Film references include the key theme ("the flight of the swans") first introduced in Act I:9: Finale (andante) and Act I:10: Scène (moderato), repeated in Act II:14: Scène (moderato) and climaxing in Act IV:29: Finale. In the 1930s this theme was adapted as the theme of Universal horror (Dracula, Murders in the Rue Morgue, The Mummy). More obscurely, "the dance of the cygnets" (Act IV:27) reminds me of Bezhin lug in the Yutkevich-Kleiman reconstruction.

A special joy melodically and visually is Act III in which princesses from all over Europe woo Siegfried by csárdás, Russian, bolero, Neapolitan, and mazurka dancing. But waltz time is always Tchaikovsky's priority among traditional dances.
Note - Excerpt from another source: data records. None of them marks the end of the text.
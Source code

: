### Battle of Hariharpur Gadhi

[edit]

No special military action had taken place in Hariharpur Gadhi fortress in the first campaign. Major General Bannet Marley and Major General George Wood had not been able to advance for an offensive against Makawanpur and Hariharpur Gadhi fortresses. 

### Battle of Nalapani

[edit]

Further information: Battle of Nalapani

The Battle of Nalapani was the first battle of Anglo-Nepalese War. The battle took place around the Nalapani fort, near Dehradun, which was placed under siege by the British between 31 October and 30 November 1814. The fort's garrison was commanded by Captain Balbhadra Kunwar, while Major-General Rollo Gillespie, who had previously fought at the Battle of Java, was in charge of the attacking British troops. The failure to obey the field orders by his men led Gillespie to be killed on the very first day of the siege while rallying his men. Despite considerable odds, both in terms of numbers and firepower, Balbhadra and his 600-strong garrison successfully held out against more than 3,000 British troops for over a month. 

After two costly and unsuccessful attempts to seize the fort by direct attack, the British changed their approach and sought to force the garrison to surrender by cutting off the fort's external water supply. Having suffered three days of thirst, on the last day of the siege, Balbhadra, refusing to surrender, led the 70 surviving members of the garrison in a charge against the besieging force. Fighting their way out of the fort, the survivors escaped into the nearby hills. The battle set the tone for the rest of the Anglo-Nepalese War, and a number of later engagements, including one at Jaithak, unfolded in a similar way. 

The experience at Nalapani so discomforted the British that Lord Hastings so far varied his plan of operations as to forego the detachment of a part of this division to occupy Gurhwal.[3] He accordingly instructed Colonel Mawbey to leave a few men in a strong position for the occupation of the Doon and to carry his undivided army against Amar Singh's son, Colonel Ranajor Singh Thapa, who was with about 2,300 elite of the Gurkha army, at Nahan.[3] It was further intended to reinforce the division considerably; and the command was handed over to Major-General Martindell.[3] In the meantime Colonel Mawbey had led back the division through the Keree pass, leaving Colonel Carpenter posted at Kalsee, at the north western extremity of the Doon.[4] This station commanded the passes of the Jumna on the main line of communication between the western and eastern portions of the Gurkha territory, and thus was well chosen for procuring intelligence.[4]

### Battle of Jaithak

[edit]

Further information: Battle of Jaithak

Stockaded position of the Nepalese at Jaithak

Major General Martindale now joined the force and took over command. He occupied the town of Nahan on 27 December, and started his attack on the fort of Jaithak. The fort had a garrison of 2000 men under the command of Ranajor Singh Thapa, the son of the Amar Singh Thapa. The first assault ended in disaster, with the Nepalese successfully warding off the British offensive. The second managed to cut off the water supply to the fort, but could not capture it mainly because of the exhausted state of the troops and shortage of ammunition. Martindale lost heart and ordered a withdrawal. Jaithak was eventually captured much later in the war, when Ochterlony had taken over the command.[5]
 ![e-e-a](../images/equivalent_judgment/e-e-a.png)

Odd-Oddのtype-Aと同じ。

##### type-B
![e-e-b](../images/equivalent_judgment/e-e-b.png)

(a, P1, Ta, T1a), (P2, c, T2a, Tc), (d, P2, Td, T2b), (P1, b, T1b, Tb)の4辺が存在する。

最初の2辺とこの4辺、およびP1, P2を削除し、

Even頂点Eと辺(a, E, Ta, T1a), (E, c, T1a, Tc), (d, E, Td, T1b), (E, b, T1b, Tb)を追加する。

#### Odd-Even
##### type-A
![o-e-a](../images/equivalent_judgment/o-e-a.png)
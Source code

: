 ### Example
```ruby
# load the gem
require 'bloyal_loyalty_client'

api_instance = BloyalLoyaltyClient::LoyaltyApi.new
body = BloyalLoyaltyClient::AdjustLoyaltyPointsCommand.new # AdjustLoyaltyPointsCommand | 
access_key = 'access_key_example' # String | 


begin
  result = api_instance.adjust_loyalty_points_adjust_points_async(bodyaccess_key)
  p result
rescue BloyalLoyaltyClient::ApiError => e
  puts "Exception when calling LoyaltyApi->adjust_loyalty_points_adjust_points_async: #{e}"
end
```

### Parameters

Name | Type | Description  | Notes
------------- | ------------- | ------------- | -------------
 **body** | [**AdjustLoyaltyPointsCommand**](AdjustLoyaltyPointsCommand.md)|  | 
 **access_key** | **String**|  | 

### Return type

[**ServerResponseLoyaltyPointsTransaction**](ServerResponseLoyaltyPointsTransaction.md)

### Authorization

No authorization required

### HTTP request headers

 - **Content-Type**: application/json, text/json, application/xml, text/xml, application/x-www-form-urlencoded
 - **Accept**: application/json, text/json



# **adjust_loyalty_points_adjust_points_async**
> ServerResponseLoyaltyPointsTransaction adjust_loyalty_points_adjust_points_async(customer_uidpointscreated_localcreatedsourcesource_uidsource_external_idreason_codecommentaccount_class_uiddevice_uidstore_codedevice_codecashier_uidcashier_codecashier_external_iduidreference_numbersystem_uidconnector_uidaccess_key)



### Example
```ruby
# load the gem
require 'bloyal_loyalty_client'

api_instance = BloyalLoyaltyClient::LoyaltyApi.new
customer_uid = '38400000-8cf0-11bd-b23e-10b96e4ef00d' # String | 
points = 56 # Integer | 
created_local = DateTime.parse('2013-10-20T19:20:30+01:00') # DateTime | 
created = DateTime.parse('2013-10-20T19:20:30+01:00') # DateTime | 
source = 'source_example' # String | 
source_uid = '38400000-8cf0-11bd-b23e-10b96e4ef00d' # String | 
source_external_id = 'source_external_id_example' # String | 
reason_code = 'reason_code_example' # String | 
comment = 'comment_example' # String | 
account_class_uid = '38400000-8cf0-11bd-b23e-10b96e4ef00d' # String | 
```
The music and the dancing are sharp and precise. The sets and the visuals are soft and blurred. The Orwocolor belongs to the Agfacolor – Ansco Color lineage, ideally suited for dream spaces, transcendence, the beyond, and death. We can think about the unreality of Immensee or Brigadoon. Transparent veils and curtains further blur our view.

We were not able to project our 70 mm print due to our second projector's magnetic sound playback trouble. Seen instead was a 35 mm print in which the pastel hues seem authentic to the period.

However, in the 35 mm print at 1,37:1 the image is cropped from widescreen to Academy. It fails to convey the authentic impact of the choreography and the mise-en-scène. We look forward to screening Swan Lake in glorious 70 mm and 6-track magnetic sound soon.